»»

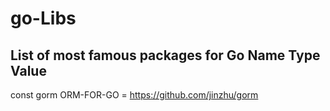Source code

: # go-Libs
List of most famous packages for Go 
           Name      Type               Value
 -------------------------------------------------------------
 const     gorm   ORM-FOR-GO  =   https://github.com/jinzhu/gorm 
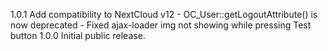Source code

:1.0.1
	Add compatibility to NextCloud v12 
		 - OC_User::getLogoutAttribute() is now deprecated
		 - Fixed ajax-loader img not showing while pressing Test button
1.0.0
     Initial public release.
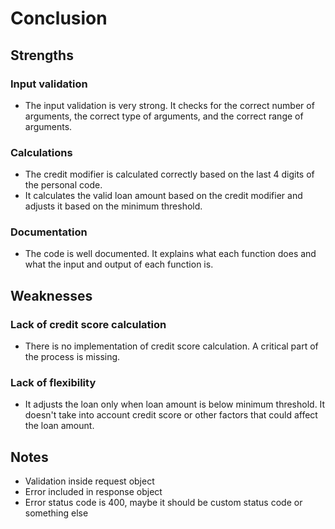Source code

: # Conclusion

## Strengths


### Input validation
- The input validation is very strong. It checks for the correct number of arguments, the correct type of arguments, and the correct range of arguments.

### Calculations
- The credit modifier is calculated correctly based on the last 4 digits of the personal code.
- It calculates the valid loan amount based on the credit modifier and adjusts it based on the minimum threshold.

### Documentation
- The code is well documented. It explains what each function does and what the input and output of each function is.


## Weaknesses


### Lack of credit score calculation
- There is no implementation of credit score calculation. A critical part of the process is missing.

### Lack of flexibility
- It adjusts the loan only when loan amount is below minimum threshold. It doesn't take into account credit score or other factors that could affect the loan amount.




## Notes
- Validation inside request object
- Error included in response object
- Error status code is 400, maybe it should be custom status code or something else

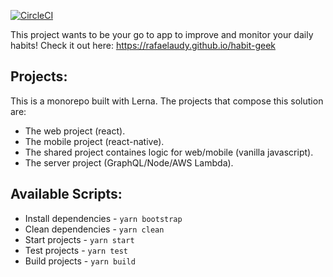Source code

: [![CircleCI](https://circleci.com/gh/rafaelaudy/habit-geek.svg?style=svg)](https://circleci.com/gh/rafaelaudy/habit-geek)

This project wants to be your go to app to improve and monitor your daily habits!
Check it out here: https://rafaelaudy.github.io/habit-geek

## Projects:

This is a monorepo built with Lerna.
The projects that compose this solution are:

- The web project (react).
- The mobile project (react-native).
- The shared project containes logic for web/mobile (vanilla javascript).
- The server project (GraphQL/Node/AWS Lambda).

## Available Scripts:

- Install dependencies - `yarn bootstrap`
- Clean dependencies - `yarn clean`
- Start projects - `yarn start`
- Test projects - `yarn test`
- Build projects - `yarn build`
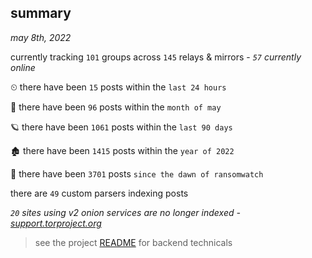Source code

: 
## summary
_may 8th, 2022_

currently tracking `101` groups across `145` relays & mirrors - _`57` currently online_

⏲ there have been `15` posts within the `last 24 hours`

🦈 there have been `96` posts within the `month of may`

🪐 there have been `1061` posts within the `last 90 days`

🏚 there have been `1415` posts within the `year of 2022`

🦕 there have been `3701` posts `since the dawn of ransomwatch`

there are `49` custom parsers indexing posts

_`20` sites using v2 onion services are no longer indexed - [support.torproject.org](https://support.torproject.org/onionservices/v2-deprecation/)_

> see the project [README](https://github.com/thetanz/ransomwatch#ransomwatch--) for backend technicals
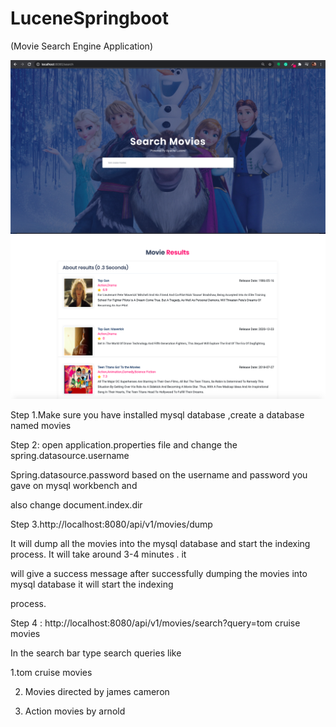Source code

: 
# LuceneSpringboot

(Movie Search Engine Application)

![](src/main/resources/static/assets/img/pic1.png) ![](src/main/resources/static/assets/img/pic2.png)








Step 1.Make sure you have installed mysql database ,create a database named movies

Step 2: open application.properties file and change the spring.datasource.username

Spring.datasource.password based on the username and password you gave on mysql workbench and

also change document.index.dir

Step 3.http://localhost:8080/api/v1/movies/dump

It will dump all the movies into the mysql database and start the indexing process. It will take around 3-4 minutes . it

will give a success message after successfully dumping the movies into mysql database it will start the indexing

process.

Step 4 : http://localhost:8080/api/v1/movies/search?query=tom cruise movies

In the search bar type search queries like

1.tom cruise movies

2. Movies directed by james cameron

3. Action movies by arnold
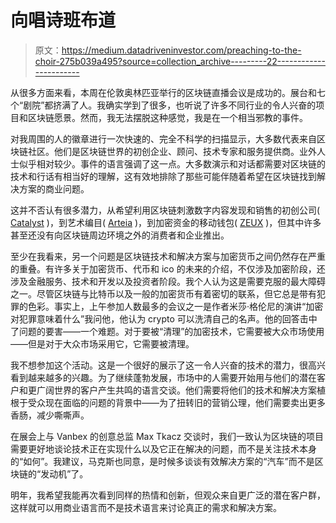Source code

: # 向唱诗班布道

> 原文：<https://medium.datadriveninvestor.com/preaching-to-the-choir-275b039a495?source=collection_archive---------22----------------------->

从很多方面来看，本周在伦敦奥林匹亚举行的区块链直播会议是成功的。展台和七个“剧院”都挤满了人。我确实学到了很多，也听说了许多不同行业的令人兴奋的项目和区块链愿景。然而，我无法摆脱这种感觉，我是在一个相当邪教的事件。

对我周围的人的徽章进行一次快速的、完全不科学的扫描显示，大多数代表来自区块链社区。他们是区块链世界的初创企业、顾问、技术专家和服务提供商。业外人士似乎相对较少。事件的语言强调了这一点。大多数演示和对话都需要对区块链的技术和行话有相当好的理解，这有效地排除了那些可能伴随着希望在区块链找到解决方案的商业问题。

这并不否认有很多潜力，从希望利用区块链刺激数字内容发现和销售的初创公司( [Catalyst](http://www.catalystprotocol.com/) )，到艺术编目( [Arteia](https://arteia.com/) )，到加密资金的移动钱包( [ZEUX](https://www.zeux.com/) )，但其中许多甚至还没有向区块链周边环境之外的消费者和企业推出。

至少在我看来，另一个问题是区块链技术和解决方案与加密货币之间仍然存在严重的重叠。有许多关于加密货币、代币和 ico 的未来的介绍，不仅涉及加密阶段，还涉及金融服务、技术和开发以及投资者阶段。我个人认为这是需要克服的最大障碍之一。尽管区块链与比特币以及一般的加密货币有着密切的联系，但它总是带有犯罪的色彩。事实上，上午参加人数最多的会议之一是作者米莎·格伦尼的演讲“加密对犯罪意味着什么”我问他，他认为 crypto 可以洗清自己的名声。他的回答击中了问题的要害——一个难题。对于要被“清理”的加密技术，它需要被大众市场使用——但是对于大众市场采用它，它需要被清理。

我不想参加这个活动。这是一个很好的展示了这一令人兴奋的技术的潜力，很高兴看到越来越多的兴趣。为了继续蓬勃发展，市场中的人需要开始用与他们的潜在客户和更广阔世界的客户产生共鸣的语言交谈。他们需要将他们的技术和解决方案植根于受众现在面临的问题的背景中——为了扭转旧的营销公理，他们需要卖出更多香肠，减少嘶嘶声。

在展会上与 Vanbex 的创意总监 Max Tkacz 交谈时，我们一致认为区块链的项目需要更好地谈论技术正在实现什么以及它正在解决的问题，而不是关注技术本身的“如何”。我建议，马克斯也同意，是时候多谈谈有效解决方案的“汽车”而不是区块链的“发动机”了。

明年，我希望我能再次看到同样的热情和创新，但观众来自更广泛的潜在客户群，这样就可以用商业语言而不是技术语言来讨论真正的需求和解决方案。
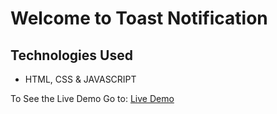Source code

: # Welcome to Toast Notification

## Technologies Used
- HTML, CSS & JAVASCRIPT

To See the Live Demo Go to: [Live Demo](https://pnsvn3035.github.io/toast-notification/)

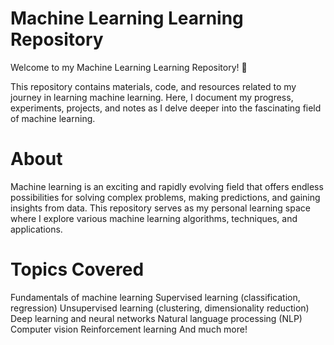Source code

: # Machine Learning Learning Repository
Welcome to my Machine Learning Learning Repository! 🚀

This repository contains materials, code, and resources related to my journey in learning machine learning. Here, I document my progress, experiments, projects, and notes as I delve deeper into the fascinating field of machine learning.

# About

Machine learning is an exciting and rapidly evolving field that offers endless possibilities for solving complex problems, making predictions, and gaining insights from data. This repository serves as my personal learning space where I explore various machine learning algorithms, techniques, and applications.

# Topics Covered

Fundamentals of machine learning
Supervised learning (classification, regression)
Unsupervised learning (clustering, dimensionality reduction)
Deep learning and neural networks
Natural language processing (NLP)
Computer vision
Reinforcement learning
And much more!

««

▶ **Requirement**:
Repeat exactly and only the lines from the start of the data above through the line that holds "### Lack of credit score calculation", inclusive. Pictures do not belong in the copy.

▶ **Solved exercise**:
Source code

: # go-Libs
List of most famous packages for Go 
           Name      Type               Value
 -------------------------------------------------------------
 const     gorm   ORM-FOR-GO  =   https://github.com/jinzhu/gorm 
Source code

:1.0.1
	Add compatibility to NextCloud v12 
		 - OC_User::getLogoutAttribute() is now deprecated
		 - Fixed ajax-loader img not showing while pressing Test button
1.0.0
     Initial public release.
Source code

: # Conclusion

## Strengths


### Input validation
- The input validation is very strong. It checks for the correct number of arguments, the correct type of arguments, and the correct range of arguments.

### Calculations
- The credit modifier is calculated correctly based on the last 4 digits of the personal code.
- It calculates the valid loan amount based on the credit modifier and adjusts it based on the minimum threshold.

### Documentation
- The code is well documented. It explains what each function does and what the input and output of each function is.


## Weaknesses


### Lack of credit score calculation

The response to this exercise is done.